→ **Exercise materials**
◇ ◇ ◇ ◇

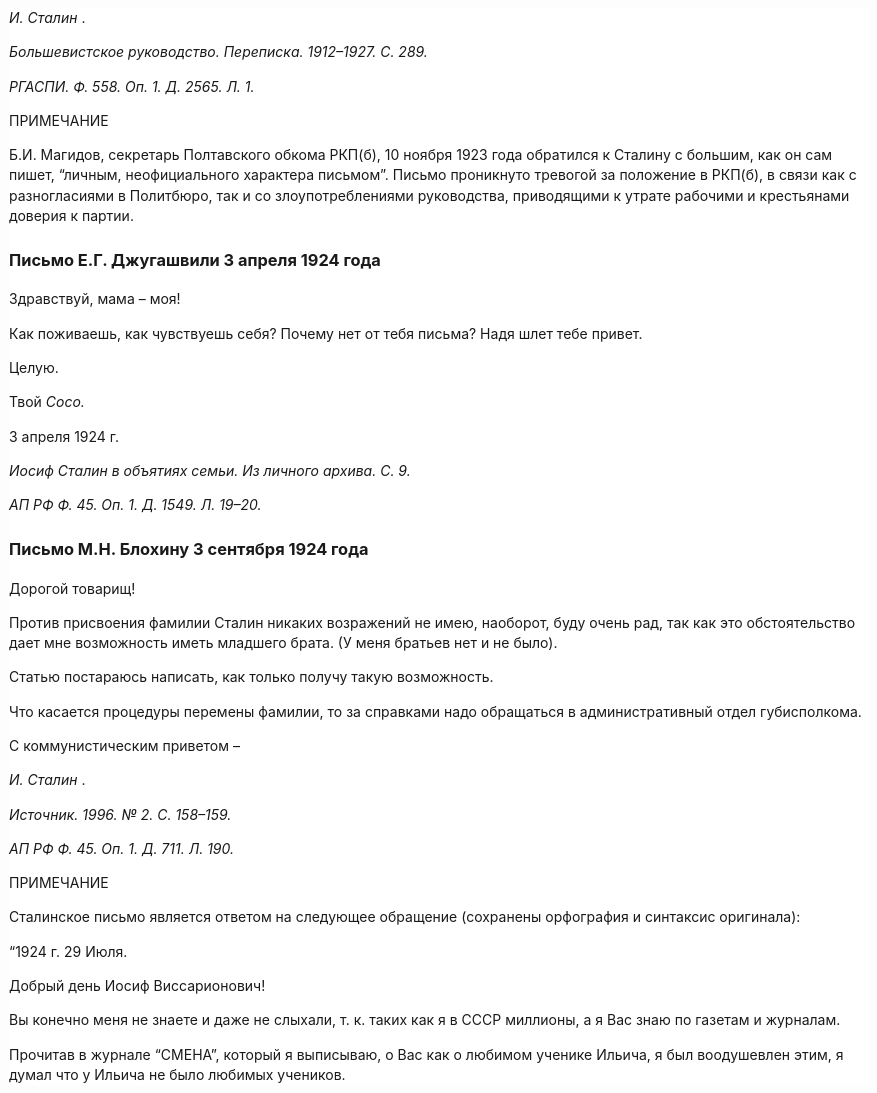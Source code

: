 _И. Сталин_ .

_Большевистское руководство. Переписка. 1912–1927. С. 289._

_РГАСПИ. Ф. 558. Оп. 1. Д. 2565. Л. 1._

ПРИМЕЧАНИЕ

Б.И. Магидов, секретарь Полтавского обкома РКП(б), 10 ноября 1923 года обратился к Сталину с большим, как он сам пишет, “личным, неофициального характера письмом”. Письмо проникнуто тревогой за положение в РКП(б), в связи как с разногласиями в Политбюро, так и со злоупотреблениями руководства, приводящими к утрате рабочими и крестьянами доверия к партии.

### Письмо Е.Г. Джугашвили 3 апреля 1924 года

Здравствуй, мама – моя!

Как поживаешь, как чувствуешь себя? Почему нет от тебя письма? Надя шлет тебе привет.

Целую.

Твой _Сосо._

3 апреля 1924 г.

_Иосиф Сталин в объятиях семьи. Из личного архива. С. 9._

_АП РФ Ф. 45. Оп. 1. Д. 1549. Л. 19–20._

### Письмо М.Н. Блохину 3 сентября 1924 года

Дорогой товарищ!

Против присвоения фамилии Сталин никаких возражений не имею, наоборот, буду очень рад, так как это обстоятельство дает мне возможность иметь младшего брата. (У меня братьев нет и не было).

Статью постараюсь написать, как только получу такую возможность.

Что касается процедуры перемены фамилии, то за справками надо обращаться в административный отдел губисполкома.

С коммунистическим приветом –

_И. Сталин_ .

_Источник. 1996. № 2. С. 158–159._

_АП РФ Ф. 45. Оп. 1. Д. 711. Л. 190._

ПРИМЕЧАНИЕ

Сталинское письмо является ответом на следующее обращение (сохранены орфография и синтаксис оригинала):

“1924 г. 29 Июля.

Добрый день Иосиф Виссарионович!

Вы конечно меня не знаете и даже не слыхали, т. к. таких как я в СССР миллионы, а я Вас знаю по газетам и журналам.

Прочитав в журнале “СМЕНА”, который я выписываю, о Вас как о любимом ученике Ильича, я был воодушевлен этим, я думал что у Ильича не было любимых учеников.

◇ ◇ ◇ ◇

→ **What to work on**
Copy exactly the lines from the one with "### Письмо М.Н. Блохину 3 сентября 1924 года" through the last line of the material, keeping both ends.

→ **Solution to this exercise**
### Письмо М.Н. Блохину 3 сентября 1924 года

Дорогой товарищ!

Против присвоения фамилии Сталин никаких возражений не имею, наоборот, буду очень рад, так как это обстоятельство дает мне возможность иметь младшего брата. (У меня братьев нет и не было).

Статью постараюсь написать, как только получу такую возможность.

Что касается процедуры перемены фамилии, то за справками надо обращаться в административный отдел губисполкома.

С коммунистическим приветом –

_И. Сталин_ .

_Источник. 1996. № 2. С. 158–159._

_АП РФ Ф. 45. Оп. 1. Д. 711. Л. 190._

ПРИМЕЧАНИЕ

Сталинское письмо является ответом на следующее обращение (сохранены орфография и синтаксис оригинала):

“1924 г. 29 Июля.

Добрый день Иосиф Виссарионович!

Вы конечно меня не знаете и даже не слыхали, т. к. таких как я в СССР миллионы, а я Вас знаю по газетам и журналам.

Прочитав в журнале “СМЕНА”, который я выписываю, о Вас как о любимом ученике Ильича, я был воодушевлен этим, я думал что у Ильича не было любимых учеников.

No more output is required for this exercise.